(Items from a data source)
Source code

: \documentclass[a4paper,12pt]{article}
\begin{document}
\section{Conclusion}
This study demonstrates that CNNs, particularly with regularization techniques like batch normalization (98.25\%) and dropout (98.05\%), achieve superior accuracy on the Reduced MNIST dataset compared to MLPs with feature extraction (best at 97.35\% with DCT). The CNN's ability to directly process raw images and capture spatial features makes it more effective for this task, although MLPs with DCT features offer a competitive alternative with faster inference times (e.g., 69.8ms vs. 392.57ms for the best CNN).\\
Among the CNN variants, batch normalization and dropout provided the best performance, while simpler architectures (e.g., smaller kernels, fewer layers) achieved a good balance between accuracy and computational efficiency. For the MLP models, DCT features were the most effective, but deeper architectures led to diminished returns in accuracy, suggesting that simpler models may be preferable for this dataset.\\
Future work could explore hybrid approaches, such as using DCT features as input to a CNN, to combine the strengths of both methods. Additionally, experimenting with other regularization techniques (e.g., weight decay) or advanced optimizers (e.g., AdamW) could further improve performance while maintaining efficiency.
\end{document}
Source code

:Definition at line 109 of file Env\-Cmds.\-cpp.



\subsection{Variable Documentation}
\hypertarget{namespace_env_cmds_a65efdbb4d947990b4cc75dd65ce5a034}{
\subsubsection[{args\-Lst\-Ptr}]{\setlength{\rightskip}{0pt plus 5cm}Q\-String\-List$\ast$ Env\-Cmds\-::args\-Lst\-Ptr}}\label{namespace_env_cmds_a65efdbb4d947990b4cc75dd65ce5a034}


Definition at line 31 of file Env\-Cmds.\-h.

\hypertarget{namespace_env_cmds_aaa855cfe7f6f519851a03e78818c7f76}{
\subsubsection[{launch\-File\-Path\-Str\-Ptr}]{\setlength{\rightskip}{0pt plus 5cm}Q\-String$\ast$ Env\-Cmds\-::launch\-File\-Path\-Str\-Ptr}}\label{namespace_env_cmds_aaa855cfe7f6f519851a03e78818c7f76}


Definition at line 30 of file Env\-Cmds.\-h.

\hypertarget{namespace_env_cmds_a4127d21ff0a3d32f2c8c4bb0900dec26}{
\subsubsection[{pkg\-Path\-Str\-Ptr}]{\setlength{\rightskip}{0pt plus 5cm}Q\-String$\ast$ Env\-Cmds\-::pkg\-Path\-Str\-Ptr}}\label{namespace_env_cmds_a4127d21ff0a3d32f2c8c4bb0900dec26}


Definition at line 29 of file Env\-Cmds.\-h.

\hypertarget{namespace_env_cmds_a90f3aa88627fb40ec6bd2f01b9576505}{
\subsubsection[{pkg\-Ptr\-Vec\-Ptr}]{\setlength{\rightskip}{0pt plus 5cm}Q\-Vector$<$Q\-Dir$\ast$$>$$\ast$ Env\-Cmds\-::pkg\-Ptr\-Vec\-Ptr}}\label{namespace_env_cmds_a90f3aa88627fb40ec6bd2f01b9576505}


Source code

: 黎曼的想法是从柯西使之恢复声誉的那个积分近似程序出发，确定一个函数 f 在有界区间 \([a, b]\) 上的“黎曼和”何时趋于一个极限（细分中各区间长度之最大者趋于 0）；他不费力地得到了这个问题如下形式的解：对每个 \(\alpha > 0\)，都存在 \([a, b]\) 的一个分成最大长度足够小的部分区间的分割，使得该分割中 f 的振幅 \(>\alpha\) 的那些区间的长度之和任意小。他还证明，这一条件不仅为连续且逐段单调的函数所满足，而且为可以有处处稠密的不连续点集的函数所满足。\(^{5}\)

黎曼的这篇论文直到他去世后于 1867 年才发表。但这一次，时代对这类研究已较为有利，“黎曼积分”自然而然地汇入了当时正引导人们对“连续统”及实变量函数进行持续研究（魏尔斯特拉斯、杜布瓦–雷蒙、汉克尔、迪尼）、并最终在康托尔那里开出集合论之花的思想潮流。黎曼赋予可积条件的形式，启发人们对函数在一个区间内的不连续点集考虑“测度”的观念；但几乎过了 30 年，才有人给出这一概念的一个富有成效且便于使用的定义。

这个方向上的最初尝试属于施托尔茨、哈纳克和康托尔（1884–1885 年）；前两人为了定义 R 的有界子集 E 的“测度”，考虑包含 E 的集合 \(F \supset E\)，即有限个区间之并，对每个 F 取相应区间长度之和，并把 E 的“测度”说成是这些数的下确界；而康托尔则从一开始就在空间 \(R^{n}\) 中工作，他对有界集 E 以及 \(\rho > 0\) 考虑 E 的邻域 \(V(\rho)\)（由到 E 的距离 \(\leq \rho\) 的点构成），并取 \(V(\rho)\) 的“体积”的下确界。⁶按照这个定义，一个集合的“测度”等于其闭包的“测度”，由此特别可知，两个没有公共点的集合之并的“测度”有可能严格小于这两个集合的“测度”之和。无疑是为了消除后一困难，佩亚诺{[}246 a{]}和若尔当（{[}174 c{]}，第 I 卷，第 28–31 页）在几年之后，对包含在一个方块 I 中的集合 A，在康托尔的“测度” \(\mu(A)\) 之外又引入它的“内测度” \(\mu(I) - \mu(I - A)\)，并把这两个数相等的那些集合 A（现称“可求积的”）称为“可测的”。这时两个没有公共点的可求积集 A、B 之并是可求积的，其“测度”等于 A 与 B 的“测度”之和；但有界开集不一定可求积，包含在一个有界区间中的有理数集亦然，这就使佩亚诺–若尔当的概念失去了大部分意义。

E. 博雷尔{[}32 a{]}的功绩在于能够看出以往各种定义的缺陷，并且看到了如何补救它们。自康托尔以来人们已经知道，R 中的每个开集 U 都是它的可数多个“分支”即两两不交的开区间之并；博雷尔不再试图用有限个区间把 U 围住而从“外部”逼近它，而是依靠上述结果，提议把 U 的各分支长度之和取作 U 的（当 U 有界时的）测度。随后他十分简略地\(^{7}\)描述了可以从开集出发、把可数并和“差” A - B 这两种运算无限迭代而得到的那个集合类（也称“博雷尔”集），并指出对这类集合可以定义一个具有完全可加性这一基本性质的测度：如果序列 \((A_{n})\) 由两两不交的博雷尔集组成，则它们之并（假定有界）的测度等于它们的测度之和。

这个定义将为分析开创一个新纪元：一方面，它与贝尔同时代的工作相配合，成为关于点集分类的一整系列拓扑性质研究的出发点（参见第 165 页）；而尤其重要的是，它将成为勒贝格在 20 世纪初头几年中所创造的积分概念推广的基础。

■ TASK TO COMPLETE: Give back, exactly and with nothing added, the lines from the line containing "U 的各分支长度之和取作 U" through the final line of the records above, both of them included.

■ OUTPUT FOR THIS EXERCISE:
E. 博雷尔{[}32 a{]}的功绩在于能够看出以往各种定义的缺陷，并且看到了如何补救它们。自康托尔以来人们已经知道，R 中的每个开集 U 都是它的可数多个“分支”即两两不交的开区间之并；博雷尔不再试图用有限个区间把 U 围住而从“外部”逼近它，而是依靠上述结果，提议把 U 的各分支长度之和取作 U 的（当 U 有界时的）测度。随后他十分简略地\(^{7}\)描述了可以从开集出发、把可数并和“差” A - B 这两种运算无限迭代而得到的那个集合类（也称“博雷尔”集），并指出对这类集合可以定义一个具有完全可加性这一基本性质的测度：如果序列 \((A_{n})\) 由两两不交的博雷尔集组成，则它们之并（假定有界）的测度等于它们的测度之和。

这个定义将为分析开创一个新纪元：一方面，它与贝尔同时代的工作相配合，成为关于点集分类的一整系列拓扑性质研究的出发点（参见第 165 页）；而尤其重要的是，它将成为勒贝格在 20 世纪初头几年中所创造的积分概念推广的基础。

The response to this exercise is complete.